━━ RECORDS SHOWN
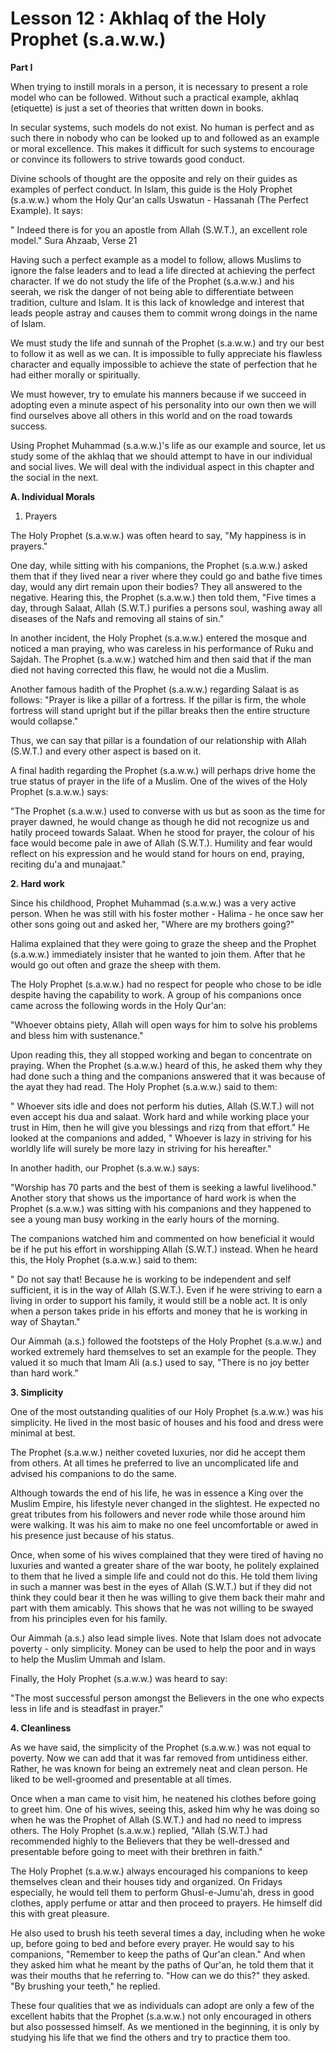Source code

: Lesson 12 : Akhlaq of the Holy Prophet (s.a.w.w.)
=================================================

**Part I**

When trying to instill morals in a person, it is necessary to present a
role model who can be followed. Without such a practical example, akhlaq
(etiquette) is just a set of theories that written down in books.

In secular systems, such models do not exist. No human is perfect and
as such there in nobody who can be looked up to and followed as an
example or moral excellence. This makes it difficult for such systems to
encourage or convince its followers to strive towards good conduct.

Divine schools of thought are the opposite and rely on their guides as
examples of perfect conduct. In Islam, this guide is the Holy Prophet
(s.a.w.w.) whom the Holy Qur'an calls Uswatun - Hassanah (The Perfect
Example). It says:

" Indeed there is for you an apostle from Allah (S.W.T.), an excellent
role model." Sura Ahzaab, Verse 21

Having such a perfect example as a model to follow, allows Muslims to
ignore the false leaders and to lead a life directed at achieving the
perfect character. If we do not study the life of the Prophet (s.a.w.w.)
and his seerah, we risk the danger of not being able to differentiate
between tradition, culture and Islam. It is this lack of knowledge and
interest that leads people astray and causes them to commit wrong doings
in the name of Islam.

We must study the life and sunnah of the Prophet (s.a.w.w.) and try our
best to follow it as well as we can. It is impossible to fully
appreciate his flawless character and equally impossible to achieve the
state of perfection that he had either morally or spiritually.

We must however, try to emulate his manners because if we succeed in
adopting even a minute aspect of his personality into our own then we
will find ourselves above all others in this world and on the road
towards success.

Using Prophet Muhammad (s.a.w.w.)'s life as our example and source, let
us study some of the akhlaq that we should attempt to have in our
individual and social lives. We will deal with the individual aspect in
this chapter and the social in the next.

**A. Individual Morals**

1. Prayers

The Holy Prophet (s.a.w.w.) was often heard to say, "My happiness is in
prayers."

One day, while sitting with his companions, the Prophet (s.a.w.w.)
asked them that if they lived near a river where they could go and bathe
five times day, would any dirt remain upon their bodies? They all
answered to the negative. Hearing this, the Prophet (s.a.w.w.) then told
them, "Five times a day, through Salaat, Allah (S.W.T.) purifies a
persons soul, washing away all diseases of the Nafs and removing all
stains of sin."

In another incident, the Holy Prophet (s.a.w.w.) entered the mosque and
noticed a man praying, who was careless in his performance of Ruku and
Sajdah. The Prophet (s.a.w.w.) watched him and then said that if the man
died not having corrected this flaw, he would not die a Muslim.

Another famous hadith of the Prophet (s.a.w.w.) regarding Salaat is as
follows: "Prayer is like a pillar of a fortress. If the pillar is firm,
the whole fortress will stand upright but if the pillar breaks then the
entire structure would collapse."

Thus, we can say that pillar is a foundation of our relationship with
Allah (S.W.T.) and every other aspect is based on it.

A final hadith regarding the Prophet (s.a.w.w.) will perhaps drive home
the true status of prayer in the life of a Muslim. One of the wives of
the Holy Prophet (s.a.w.w.) says:

"The Prophet (s.a.w.w.) used to converse with us but as soon as the
time for prayer dawned, he would change as though he did not recognize
us and hatily proceed towards Salaat. When he stood for prayer, the
colour of his face would become pale in awe of Allah (S.W.T.). Humility
and fear would reflect on his expression and he would stand for hours on
end, praying, reciting du'a and munajaat."

**2. Hard work**

Since his childhood, Prophet Muhammad (s.a.w.w.) was a very active
person. When he was still with his foster mother - Halima - he once saw
her other sons going out and asked her, "Where are my brothers going?"

Halima explained that they were going to graze the sheep and the
Prophet (s.a.w.w.) immediately insister that he wanted to join them.
After that he would go out often and graze the sheep with them.

The Holy Prophet (s.a.w.w.) had no respect for people who chose to be
idle despite having the capability to work. A group of his companions
once came across the following words in the Holy Qur'an:

"Whoever obtains piety, Allah will open ways for him to solve his
problems and bless him with sustenance."

Upon reading this, they all stopped working and began to concentrate on
praying. When the Prophet (s.a.w.w.) heard of this, he asked them why
they had done such a thing and the companions answered that it was
because of the ayat they had read. The Holy Prophet (s.a.w.w.) said to
them:

" Whoever sits idle and does not perform his duties, Allah (S.W.T.)
will not even accept his dua and salaat. Work hard and while working
place your trust in Him, then he will give you blessings and rizq from
that effort." He looked at the companions and added, " Whoever is lazy
in striving for his worldly life will surely be more lazy in striving
for his hereafter."

In another hadith, our Prophet (s.a.w.w.) says:

"Worship has 70 parts and the best of them is seeking a lawful
livelihood." Another story that shows us the importance of hard work is
when the Prophet (s.a.w.w.) was sitting with his companions and they
happened to see a young man busy working in the early hours of the
morning.

The companions watched him and commented on how beneficial it would be
if he put his effort in worshipping Allah (S.W.T.) instead. When he
heard this, the Holy Prophet (s.a.w.w.) said to them:

" Do not say that! Because he is working to be independent and self
sufficient, it is in the way of Allah (S.W.T.). Even if he were striving
to earn a living in order to support his family, it would still be a
noble act. It is only when a person takes pride in his efforts and money
that he is working in way of Shaytan."

Our Aimmah (a.s.) followed the footsteps of the Holy Prophet (s.a.w.w.)
and worked extremely hard themselves to set an example for the people.
They valued it so much that Imam Ali (a.s.) used to say, "There is no
joy better than hard work."

**3. Simplicity**

One of the most outstanding qualities of our Holy Prophet (s.a.w.w.)
was his simplicity. He lived in the most basic of houses and his food
and dress were minimal at best.

The Prophet (s.a.w.w.) neither coveted luxuries, nor did he accept them
from others. At all times he preferred to live an uncomplicated life and
advised his companions to do the same.

Although towards the end of his life, he was in essence a King over the
Muslim Empire, his lifestyle never changed in the slightest. He expected
no great tributes from his followers and never rode while those around
him were walking. It was his aim to make no one feel uncomfortable or
awed in his presence just because of his status.

Once, when some of his wives complained that they were tired of having
no luxuries and wanted a greater share of the war booty, he politely
explained to them that he lived a simple life and could not do this. He
told them living in such a manner was best in the eyes of Allah (S.W.T.)
but if they did not think they could bear it then he was willing to give
them back their mahr and part with them amicably. This shows that he was
not willing to be swayed from his principles even for his family.

Our Aimmah (a.s.) also lead simple lives. Note that Islam does not
advocate poverty - only simplicity. Money can be used to help the poor
and in ways to help the Muslim Ummah and Islam.

Finally, the Holy Prophet (s.a.w.w.) was heard to say:

"The most successful person amongst the Believers in the one who
expects less in life and is steadfast in prayer."

**4. Cleanliness**

As we have said, the simplicity of the Prophet (s.a.w.w.) was not equal
to poverty. Now we can add that it was far removed from untidiness
either. Rather, he was known for being an extremely neat and clean
person. He liked to be well-groomed and presentable at all times.

Once when a man came to visit him, he neatened his clothes before going
to greet him. One of his wives, seeing this, asked him why he was doing
so when he was the Prophet of Allah (S.W.T.) and had no need to impress
others. The Holy Prophet (s.a.w.w.) replied, "Allah (S.W.T.) had
recommended highly to the Believers that they be well-dressed and
presentable before going to meet with their brethren in faith."

The Holy Prophet (s.a.w.w.) always encouraged his companions to keep
themselves clean and their houses tidy and organized. On Fridays
especially, he would tell them to perform Ghusl-e-Jumu'ah, dress in good
clothes, apply perfume or attar and then proceed to prayers. He himself
did this with great pleasure.

He also used to brush his teeth several times a day, including when he
woke up, before going to bed and before every prayer. He would say to
his companions, "Remember to keep the paths of Qur'an clean." And when
they asked him what he meant by the paths of Qur'an, he told them that
it was their mouths that he referring to. "How can we do this?" they
asked. "By brushing your teeth," he replied.

These four qualities that we as individuals can adopt are only a few of
the excellent habits that the Prophet (s.a.w.w.) not only encouraged in
others but also possessed himself. As we mentioned in the beginning, it
is only by studying his life that we find the others and try to practice
them too.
━━━━
**WORK TASK:** The reply should hold only the lines from the first line of the records above through the line containing "between tradition, culture", copied exactly and without pictures.

**FINISHED TASK:**
Source code

: Lesson 12 : Akhlaq of the Holy Prophet (s.a.w.w.)
=================================================

**Part I**

When trying to instill morals in a person, it is necessary to present a
role model who can be followed. Without such a practical example, akhlaq
(etiquette) is just a set of theories that written down in books.

In secular systems, such models do not exist. No human is perfect and
as such there in nobody who can be looked up to and followed as an
example or moral excellence. This makes it difficult for such systems to
encourage or convince its followers to strive towards good conduct.

Divine schools of thought are the opposite and rely on their guides as
examples of perfect conduct. In Islam, this guide is the Holy Prophet
(s.a.w.w.) whom the Holy Qur'an calls Uswatun - Hassanah (The Perfect
Example). It says:

" Indeed there is for you an apostle from Allah (S.W.T.), an excellent
role model." Sura Ahzaab, Verse 21

Having such a perfect example as a model to follow, allows Muslims to
ignore the false leaders and to lead a life directed at achieving the
perfect character. If we do not study the life of the Prophet (s.a.w.w.)
and his seerah, we risk the danger of not being able to differentiate
between tradition, culture and Islam. It is this lack of knowledge and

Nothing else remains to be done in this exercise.